With his newborn son Hunter in attendance, Ash Goldie exploded for a goal and two assists Saturday to spark the Wranglers to a 4-1 victory over Idaho at the Orleans Arena.
"It was his first game, so it was nice that we got a big win," Goldie said. "I wanted to have a good night, which I did, so that was pretty cool."
Goldie, who had a goal and an assist for Las Vegas (12-6-4) in Tuesday's 4-2 victory over Stockton (10-8-3), missed the Wranglers' first 17 games as he and his wife Nicole awaited the birth of their first child in Canada.

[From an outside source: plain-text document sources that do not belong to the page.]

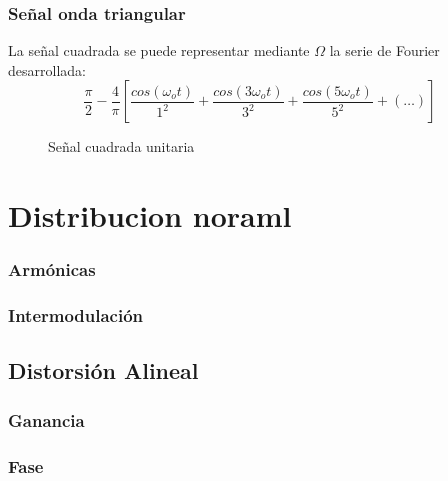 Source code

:\documentclass{article}
\begin{document}
\subsubsection{Señal onda triangular}

La señal cuadrada se puede representar mediante $\Omega$ la serie de Fourier desarrollada:\citep{SeriesFourier}\\

\begin{equation}
    \frac{\pi}{2} - \frac{4}{\pi}[\frac{cos(\omega_o t)}{1^2}+\frac{cos(3\omega_o t)}{3^2}+\frac{cos(5\omega_o t)}{5^2}+(\ldots)]
\end{equation}

\begin{figure}[h!]
    \centering

\caption{Señal cuadrada unitaria}
\label{SenalTriangular20pp}
\end{figure}



\section{Distribucion noraml}




\subsubsection{Armónicas}

\subsubsection{Intermodulación}

\subsection{Distorsión Alineal}

\subsubsection{Ganancia}

\subsubsection{Fase}





\end{document}
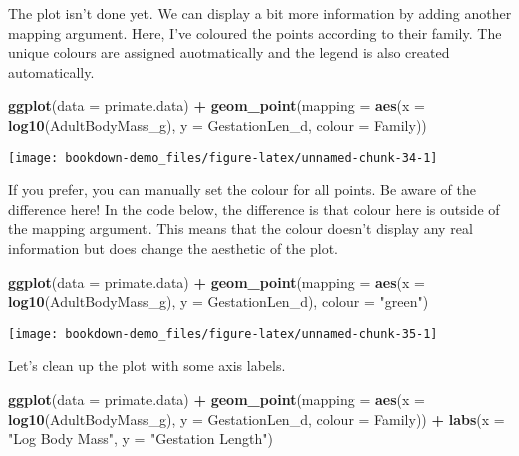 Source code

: \documentclass[]{book}
\newenvironment{Shaded}{\begin{snugshade}}{\end{snugshade}}
\newcommand{\KeywordTok}[1]{\textcolor[rgb]{0.13,0.29,0.53}{\textbf{#1}}}
\newcommand{\DataTypeTok}[1]{\textcolor[rgb]{0.13,0.29,0.53}{#1}}
\newcommand{\StringTok}[1]{\textcolor[rgb]{0.31,0.60,0.02}{#1}}
\newcommand{\OperatorTok}[1]{\textcolor[rgb]{0.81,0.36,0.00}{\textbf{#1}}}
\newcommand{\NormalTok}[1]{#1}
\begin{document}
The plot isn't done yet. We can display a bit more information by adding
another mapping argument. Here, I've coloured the points according to
their family. The unique colours are assigned auotmatically and the
legend is also created automatically.

\begin{Shaded}
\begin{Highlighting}[]
\KeywordTok{ggplot}\NormalTok{(}\DataTypeTok{data =}\NormalTok{ primate.data) }\OperatorTok{+}
\StringTok{  }\KeywordTok{geom_point}\NormalTok{(}\DataTypeTok{mapping =} \KeywordTok{aes}\NormalTok{(}\DataTypeTok{x =} \KeywordTok{log10}\NormalTok{(AdultBodyMass_g), }\DataTypeTok{y =}\NormalTok{ GestationLen_d, }
                           \DataTypeTok{colour =}\NormalTok{ Family))}
\end{Highlighting}
\end{Shaded}

\begin{center}\texttt{[image: bookdown-demo\_files/figure-latex/unnamed-chunk-34-1]} \end{center}

If you prefer, you can manually set the colour for all points. Be aware
of the difference here! In the code below, the difference is that colour
here is outside of the mapping argument. This means that the colour
doesn't display any real information but does change the aesthetic of
the plot.

\begin{Shaded}
\begin{Highlighting}[]
\KeywordTok{ggplot}\NormalTok{(}\DataTypeTok{data =}\NormalTok{ primate.data) }\OperatorTok{+}
\StringTok{  }\KeywordTok{geom_point}\NormalTok{(}\DataTypeTok{mapping =} \KeywordTok{aes}\NormalTok{(}\DataTypeTok{x =} \KeywordTok{log10}\NormalTok{(AdultBodyMass_g), }\DataTypeTok{y =}\NormalTok{ GestationLen_d),}
             \DataTypeTok{colour =} \StringTok{"green"}\NormalTok{)}
\end{Highlighting}
\end{Shaded}

\begin{center}\texttt{[image: bookdown-demo\_files/figure-latex/unnamed-chunk-35-1]} \end{center}

Let's clean up the plot with some axis labels.

\begin{Shaded}
\begin{Highlighting}[]
\KeywordTok{ggplot}\NormalTok{(}\DataTypeTok{data =}\NormalTok{ primate.data) }\OperatorTok{+}
\StringTok{  }\KeywordTok{geom_point}\NormalTok{(}\DataTypeTok{mapping =} \KeywordTok{aes}\NormalTok{(}\DataTypeTok{x =} \KeywordTok{log10}\NormalTok{(AdultBodyMass_g), }\DataTypeTok{y =}\NormalTok{ GestationLen_d,}
                           \DataTypeTok{colour =}\NormalTok{ Family)) }\OperatorTok{+}
\StringTok{  }\KeywordTok{labs}\NormalTok{(}\DataTypeTok{x =} \StringTok{"Log Body Mass"}\NormalTok{, }\DataTypeTok{y =} \StringTok{"Gestation Length"}\NormalTok{)}
\end{Highlighting}
\end{Shaded}
\end{document}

The couple's desire for Hunter to be born at home, in Aurora, Ontario, was the reason they returned to North America after Goldie, 30, spent the past three seasons playing in Europe and Asia.
Considerations for Hunter also led Goldie -- the 2008 ECHL All-Star Game Most Valuable Player -- to sign with Las Vegas over defending league champion Alaska, where he could've played alongside his older brother Wes Goldie, the reigning league MVP.
"I just figured with a newborn baby, it's cold up there all the time, it's dark and it's hard for your family to come visit you," he said.
Wranglers captain Mike Madill also was instrumental in luring Goldie to Las Vegas.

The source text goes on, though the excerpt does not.